What started out as me telling a few dozen actors what to do in a play became me telling over a hundred volunteers and actors what I wanted for a set, lighting, sound, choreography and acting. It seemed like I was working with a third of the school and I was in charge. In the middle of the chaos, I noticed that student council election were to be held a couple of weeks before the musical. Thinking back to the General's words, I realised there was no higher position than president.
I figured my chances were decent considering how many people were involved in the musical, but I knew that I would need more votes if I was beat the popular blonde field hockey star and the ambitiously nerdy, cute brunette. The key to victory would be stealing both the jocks’ and the nerds’ votes away from my opponents but figuring out how to appeal to both at the same time posed a challenge.
I knew that I needed to find something to promise them that they could both care about. I must have floated a million ideas through my brain only to discover the answer while taking a much needed dump at school.
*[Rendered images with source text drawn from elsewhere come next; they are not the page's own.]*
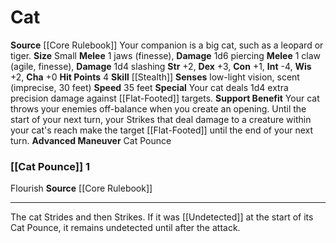 ﻿---
burrow_speed: null
charisma: '+0'
climb_speed: null
constitution: '+1'
dexterity: '+3'
element: null
fly_speed: null
hp: '4'
id: '4'
intelligence: '-4'
land_speed: '35'
max_speed: '35'
name: Cat
rarity: Common
sense:
- low-light vision
- scent(imprecise
- 30 feet)
size: Small
skill:
- '[[DATABASE/skill/Stealth|Stealth]]'
source: '[[DATABASE/source/Core Rulebook|Core Rulebook]]'
speed:
- 35 feet
strength: '+2'
strength_req: '2'
swim_speed: null
trait: null
type: Animal Companion
wisdom: '+2'

---
# Cat

**Source** [[Core Rulebook]] 
Your companion is a big cat, such as a leopard or tiger.
**Size** Small
**Melee** <span class="action-icon">1</span> jaws (finesse), **Damage** 1d6 piercing
**Melee** <span class="action-icon">1</span> claw (agile, finesse), **Damage** 1d4 slashing
**Str** +2, **Dex** +3, **Con** +1, **Int** -4, **Wis** +2, **Cha** +0
**Hit Points** 4
**Skill** [[Stealth]] 
**Senses** low-light vision, scent (imprecise, 30 feet)
**Speed** 35 feet
**Special** Your cat deals 1d4 extra precision damage against [[Flat-Footed]] targets.
**Support Benefit** Your cat throws your enemies off-balance when you create an opening. Until the start of your next turn, your Strikes that deal damage to a creature within your cat's reach make the target [[Flat-Footed]] until the end of your next turn.
**Advanced Maneuver** Cat Pounce

### [[Cat Pounce]] <span class="action-icon">1</span>

<span class="item-trait">Flourish</span>
**Source** [[Core Rulebook]]

---
The cat Strides and then Strikes. If it was [[Undetected]] at the start of its Cat Pounce, it remains undetected until after the attack. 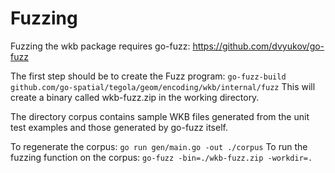 # Fuzzing

Fuzzing the wkb package requires go-fuzz: https://github.com/dvyukov/go-fuzz

The first step should be to create the Fuzz program:
`
go-fuzz-build github.com/go-spatial/tegola/geom/encoding/wkb/internal/fuzz
`
This will create a binary called wkb-fuzz.zip in the working directory.

The directory corpus contains sample WKB files generated from the unit test examples and those generated by go-fuzz itself.

To regenerate the corpus:
`
go run gen/main.go -out ./corpus
`
To run the fuzzing function on the corpus:
`
go-fuzz -bin=./wkb-fuzz.zip -workdir=.
`
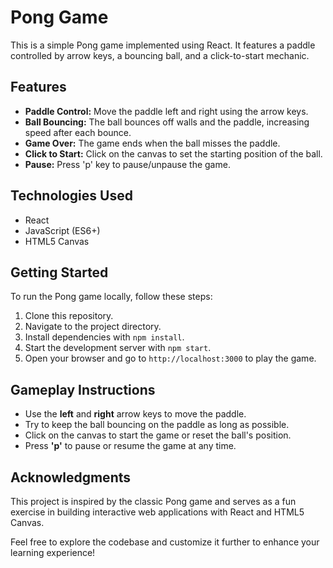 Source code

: # Pong Game

This is a simple Pong game implemented using React. It features a paddle controlled by arrow keys, a bouncing ball, and a click-to-start mechanic.

## Features

- **Paddle Control:** Move the paddle left and right using the arrow keys.
- **Ball Bouncing:** The ball bounces off walls and the paddle, increasing speed after each bounce.
- **Game Over:** The game ends when the ball misses the paddle.
- **Click to Start:** Click on the canvas to set the starting position of the ball.
- **Pause:** Press 'p' key to pause/unpause the game.

## Technologies Used

- React
- JavaScript (ES6+)
- HTML5 Canvas

## Getting Started

To run the Pong game locally, follow these steps:

1. Clone this repository.
2. Navigate to the project directory.
3. Install dependencies with `npm install`.
4. Start the development server with `npm start`.
5. Open your browser and go to `http://localhost:3000` to play the game.

## Gameplay Instructions

- Use the **left** and **right** arrow keys to move the paddle.
- Try to keep the ball bouncing on the paddle as long as possible.
- Click on the canvas to start the game or reset the ball's position.
- Press **'p'** to pause or resume the game at any time.

## Acknowledgments

This project is inspired by the classic Pong game and serves as a fun exercise in building interactive web applications with React and HTML5 Canvas.

Feel free to explore the codebase and customize it further to enhance your learning experience!
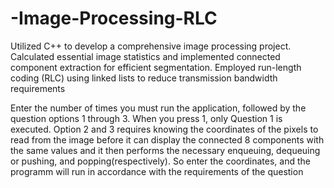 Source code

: # -Image-Processing-RLC
 Utilized C++ to develop a  comprehensive image processing project. Calculated essential image statistics and implemented connected component  extraction for efficient segmentation. Employed run-length coding (RLC) using linked lists to reduce transmission  bandwidth requirements

Enter the number of times you must run the application, followed by the question options 1
 through 3. When you press 1, only Question 1 is executed. Option 2 and 3 requires knowing the
 coordinates of the pixels to read from the image before it can display the connected 8
 components with the same values and it then performs the necessary enqueuing, dequeuing or
 pushing, and popping(respectively). So enter the coordinates, and the programm will run in
 accordance with the requirements of the question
When it came time to clean up, I increasingly became frustrated at the amount of fragile single ply toilet paper was required to get the job done. It was in that moment that I realised I was not alone; that this was a problem that affected everyone.
On election day, each candidate was given a three minute speech. The blonde took the stage and played a video of her doing a terrible rap to The Fresh Prince of Bel Air theme song, promising to try and find a way for students to save money at the mall. The nerdy opponent took the stage by pretending to do a strip tease behind a blanket that her parents held up. Just when you thought she was naked, it turned out she wasn’t and that of course she wouldn’t do that in front of her parents. I was so baffled by the opening that I couldn’t tell you what she was promising. Finally, it was my turn. Surprisingly I wasn’t nervous and after witnessing what I was up against, I knew I would be okay. I began with introducing who I was and who I wanted to become. I listed equal accomplishments to failures, and ended with three simple promises; more chairs, ice-cream and two ply paper.
Needless to say I won the election in a landslide, the musical was a success, and the General was proud of me for taking the lead. I felt like I was #winning, long before Charlie Sheen was but like every past life I’ve lived, I realised that wins don’t come without losses, which is why I was able to turn humility into accomplishments.